• _Work instructions_: Starting at the line that holds "Um Programme mithilfe" and stopping at the line that holds "i \not\models \varphi\\", restate the records below word for word, with both of those lines included.

***** Source material *****

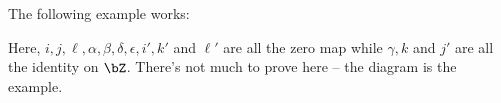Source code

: \begin{homework}[e]
\begin{prf}
    The following example works:
      \begin{center}
      \end{center}
    Here, $i, j, \ell, \alpha, \beta, \delta, \epsilon, i', k'$ and $\ell'$ are all the zero map while $\gamma, k$ and $j'$ are all the identity on $\bZ$. There's not much to prove here -- the diagram is the example. 
  \end{prf}
\end{homework}

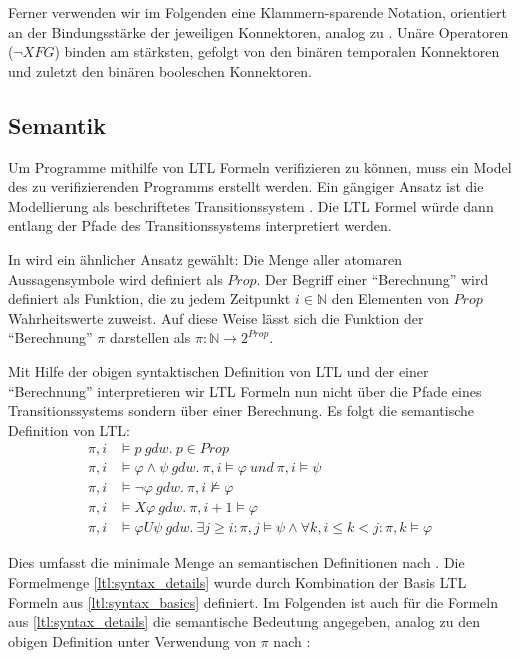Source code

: Ferner verwenden wir im Folgenden eine Klammern-sparende Notation, orientiert an der Bindungsstärke der jeweiligen Konnektoren, analog zu \cite{huth+04}. Unäre Operatoren ($\lnot X F G$) binden am stärksten, gefolgt von den binären temporalen Konnektoren und zuletzt den binären booleschen Konnektoren.


\subsection{Semantik}
\label{ltl:semantik}

Um Programme mithilfe von LTL Formeln verifizieren zu können, muss ein Model des zu verifizierenden Programms erstellt werden. Ein gängiger Ansatz ist die Modellierung als beschriftetes Transitionssystem \cite{huth+04}. Die LTL Formel würde dann entlang der Pfade des Transitionssystems interpretiert werden. 

In \cite{vardi+96} wird ein ähnlicher Ansatz gewählt: Die Menge aller atomaren Aussagensymbole wird definiert als $Prop$. Der Begriff einer "`Berechnung"' wird definiert als Funktion, die zu jedem Zeitpunkt $i \in \mathbb{N}$ den Elementen von $Prop$ Wahrheitswerte zuweist. Auf diese Weise lässt sich die Funktion der "`Berechnung"' $\pi$ darstellen als $\pi : \mathbb{N} \rightarrow 2^{Prop}$. 

Mit Hilfe der obigen syntaktischen Definition von LTL und der einer "`Berechnung"' interpretieren wir LTL Formeln nun nicht über die Pfade eines Transitionssystems sondern über einer Berechnung. Es folgt die semantische Definition von LTL: 
\begin{equation*}
\begin{split}
    \pi, i &\models p\ gdw.\ p \in Prop\\
    \pi, i &\models \varphi \land \psi\ gdw.\ \pi, i \models \varphi\ und\ \pi, i \models \psi\\
    \pi, i &\models \lnot\varphi\ gdw.\ \pi, i \not\models \varphi\\
    \pi, i &\models X\varphi\ gdw.\ \pi, i+1 \models \varphi\\
    \pi, i &\models \varphi U\psi\ gdw.\ \exists j \geq i: \pi, j \models \psi \land \forall k, i\leq k<j: \pi, k \models \varphi
\end{split}
\end{equation*}

Dies umfasst die minimale Menge an semantischen Definitionen nach \cite{vardi+96}. Die Formelmenge \ref{ltl:syntax_details} wurde durch Kombination der Basis LTL Formeln aus \ref{ltl:syntax_basics} definiert. Im Folgenden ist auch für die Formeln aus \ref{ltl:syntax_details} die semantische Bedeutung angegeben, analog zu den obigen Definition unter Verwendung von $\pi$ nach \cite{vardi+96}:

*****

• _Answer space_:
Um Programme mithilfe von LTL Formeln verifizieren zu können, muss ein Model des zu verifizierenden Programms erstellt werden. Ein gängiger Ansatz ist die Modellierung als beschriftetes Transitionssystem \cite{huth+04}. Die LTL Formel würde dann entlang der Pfade des Transitionssystems interpretiert werden. 

In \cite{vardi+96} wird ein ähnlicher Ansatz gewählt: Die Menge aller atomaren Aussagensymbole wird definiert als $Prop$. Der Begriff einer "`Berechnung"' wird definiert als Funktion, die zu jedem Zeitpunkt $i \in \mathbb{N}$ den Elementen von $Prop$ Wahrheitswerte zuweist. Auf diese Weise lässt sich die Funktion der "`Berechnung"' $\pi$ darstellen als $\pi : \mathbb{N} \rightarrow 2^{Prop}$. 

Mit Hilfe der obigen syntaktischen Definition von LTL und der einer "`Berechnung"' interpretieren wir LTL Formeln nun nicht über die Pfade eines Transitionssystems sondern über einer Berechnung. Es folgt die semantische Definition von LTL: 
\begin{equation*}
\begin{split}
    \pi, i &\models p\ gdw.\ p \in Prop\\
    \pi, i &\models \varphi \land \psi\ gdw.\ \pi, i \models \varphi\ und\ \pi, i \models \psi\\
    \pi, i &\models \lnot\varphi\ gdw.\ \pi, i \not\models \varphi\\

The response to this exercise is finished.